Having now climbed a third of the 100 Famous Mountains of Yamagata, I felt it was high time to choose my top three mountains to hike in 2023.
So let’s do it!
Smack-bang in the middle of the rice fields to the east of central Sakata lies a peculiar sight; a 720 m long beige and red castle wall. Known as Kinowanosaku, this is the remains of an ancient Heian Period (794-1185) castle that was part of the Dewa Province government jurisdiction.
Well, this castle used to connect to current-day Tagajo City to the north of Sendai in Miyagi Prefecture. It did so by via Yozo Toge, The Yozo Pass between Sakata City, and Sakegawa Village.
This isn’t the only interesting part in the history of Yozo-san. The name Yozo comes from a legendary story about Yozo-Numa, The Yozo Pond (read my article for more on this myth).
Not only does Yozo-san boast an impressive backstory, it’s also an incredible hike. My recommendation is to go with some friends and do The Yozo Loop, starting at Hanesawa Onsen in Sakegawa.
This trail takes you through a beech forest over mountain streams and first up to the summit of Yozo-san.
And then the fun begins.
Your descent takes you past lookouts with expansive views of Shinjo City, the Shonai coast, and even to Taizo-san and Chokai-san. Passing through a dense forest the whole way, you’ll come out at Yozo-Numa, The Yozo Marsh mentioned earlier.
Return to the main path and you’ll come to another marsh full of morigaeru frogs. Soon you will reach a river valley where you’ll find The Phantom Falls, an eclectic collection of waterfalls.
Then all you have to do is drive back to your car, and enjoy a soak in Hanesawa Onsen’s hot springs.
By far the best time to climb Murayama Hayama is during the autumn leaves, but it’s still a very worthwhile hike during the fresh green of summer.
Leaving from the Shiminso, the trail takes you up to the volcano rim at the field of flowers. The hike until here is through various forests, and there are one or two spots to stop for the view.
Once you reach the rim, keep following the trail around clockwise. Eventually you’ll come across the peaks Kozo-mori and Ozo-mori before reaching the real summit. Along the way you will find yourself surrounded with expansive views of not only the inner workings of the volcano, but the vistas of the villages, mountains, and rivers of inland Yamagata.
Off in the distance you will see Hakuban Jinja, which makes a great destination for a day hike. This coupled with the autumn leaves makes for a great day out.
Okina-san is located at the end of a long forest road on the borders of Obanazawa City and Miyagi Prefecture. Its remote location means it is extremely hard to get to, but this only makes it that much more worthwhile a hike.
Okina-san is named after the legend of an old man turned great Kami deity. While you’re there, keep an eye out for an old dude, or a white deer supposed to be prowling around.
The hike begins at the Harima hut, a red-roofed hut in the middle of a clearing in the middle of a dense forest. From there the forest only gets denser.

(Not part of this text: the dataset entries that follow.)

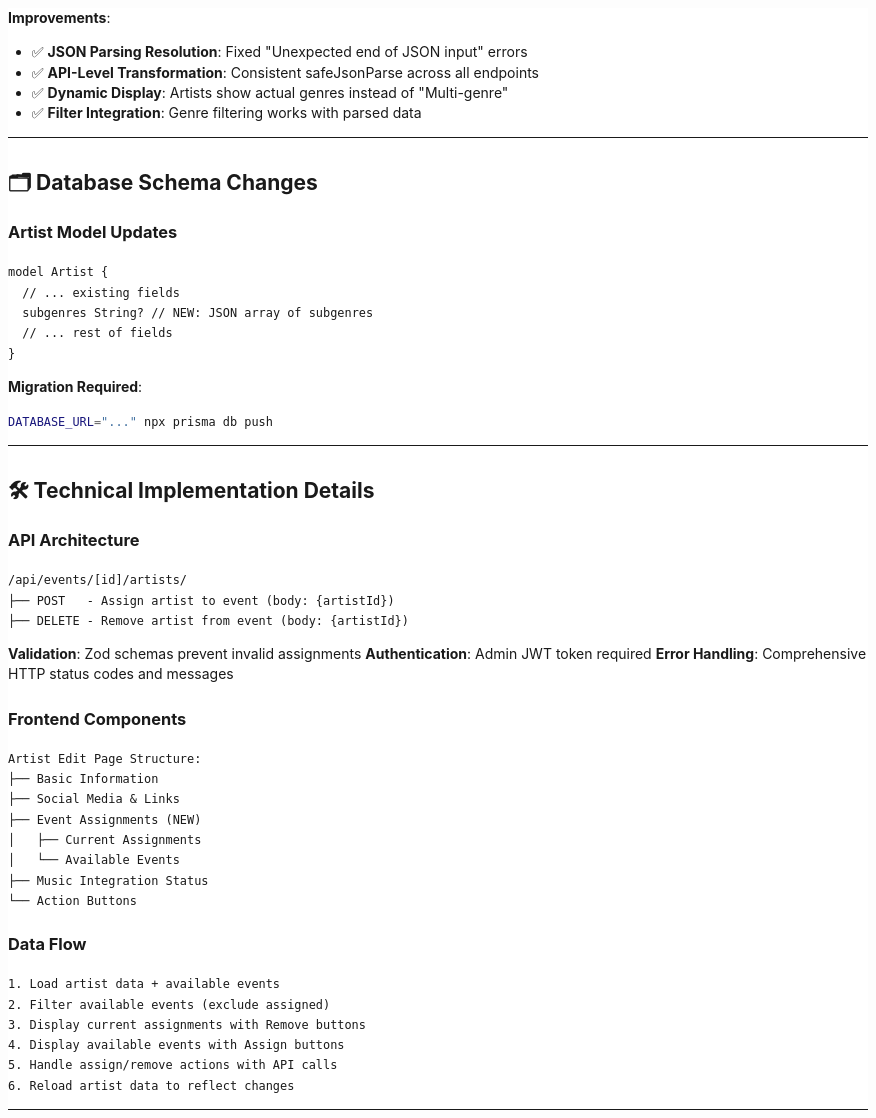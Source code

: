 **Improvements**:
- ✅ **JSON Parsing Resolution**: Fixed "Unexpected end of JSON input" errors
- ✅ **API-Level Transformation**: Consistent safeJsonParse across all endpoints
- ✅ **Dynamic Display**: Artists show actual genres instead of "Multi-genre"
- ✅ **Filter Integration**: Genre filtering works with parsed data

---

## 🗂️ Database Schema Changes

### Artist Model Updates
```prisma
model Artist {
  // ... existing fields
  subgenres String? // NEW: JSON array of subgenres
  // ... rest of fields
}
```

**Migration Required**: 
```bash
DATABASE_URL="..." npx prisma db push
```

---

## 🛠️ Technical Implementation Details

### API Architecture
```
/api/events/[id]/artists/
├── POST   - Assign artist to event (body: {artistId})
├── DELETE - Remove artist from event (body: {artistId})
```

**Validation**: Zod schemas prevent invalid assignments
**Authentication**: Admin JWT token required
**Error Handling**: Comprehensive HTTP status codes and messages

### Frontend Components
```
Artist Edit Page Structure:
├── Basic Information
├── Social Media & Links  
├── Event Assignments (NEW)
│   ├── Current Assignments
│   └── Available Events
├── Music Integration Status
└── Action Buttons
```

### Data Flow
```
1. Load artist data + available events
2. Filter available events (exclude assigned)
3. Display current assignments with Remove buttons
4. Display available events with Assign buttons
5. Handle assign/remove actions with API calls
6. Reload artist data to reflect changes
```

---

After hiking over multiple mountain streams, up numerous valleys with glorious vistas, and along steep slopes, you’ll come out among a low bamboo forest. Soon you’ll reach the summit where 360 degree views of Miyagi Prefecture and Obanazawa City, and beyond, abound.
Then keep following the path straight, and you’ll do a loop through the bamboo forest, taking in the view the whole way. Finally there will be a right hand turn that takes you back to through the dense forests and back to the Harima Hut.
But not before having to climb down steep slopes with ropes, or crossing a few mountain streams.
If I hadn’t started the 100 Famous Mountains of Yamagata project, I would never have found these trails.
I am so glad I did.
Not only do I get to explore these places for myself, I get to share them with you.
Get off the beaten path. Then go even further, with these three magnificent mountains.